§ TASK DESCRIPTION
Going through the entries below, copy out each line that contains "related".

[Stored data]

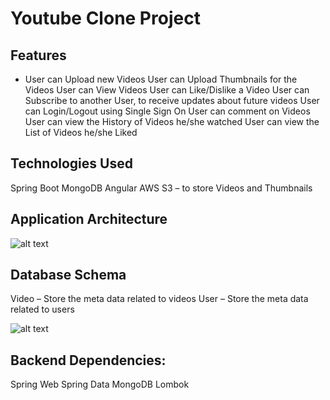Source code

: # Youtube Clone Project

## Features
- User can Upload new Videos
User can Upload Thumbnails for the Videos
User can View Videos
User can Like/Dislike a Video
User can Subscribe to another User, to receive updates about future videos
User can Login/Logout using Single Sign On
User can comment on Videos
User can view the History of Videos he/she watched
User can view the List of Videos he/she Liked

## Technologies Used
Spring Boot
MongoDB
Angular
AWS S3 – to store Videos and Thumbnails

## Application Architecture
![alt text](https://cdn-jflfd.nitrocdn.com/XWvMVfzfEJrkgcycxrvewQaIXHcwHADn/assets/images/optimized/rev-f5a9672/i0.wp.com/programmingtechie.com/wp-content/uploads/2021/07/41f0c4328275442abda2e149ef27967b.youtube_clone_Architecture.png)

## Database Schema

Video – Store the meta data related to videos
User – Store the meta data related to users

![alt text](https://cdn-jflfd.nitrocdn.com/XWvMVfzfEJrkgcycxrvewQaIXHcwHADn/assets/images/optimized/rev-f5a9672/i0.wp.com/programmingtechie.com/wp-content/uploads/2021/07/41f0c4328275442abda2e149ef27967b.youtube_clone_Architecture.png)


## Backend Dependencies:

Spring Web
Spring Data MongoDB
Lombok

§ TASK RESPONSE
Video – Store the meta data related to videos
User – Store the meta data related to users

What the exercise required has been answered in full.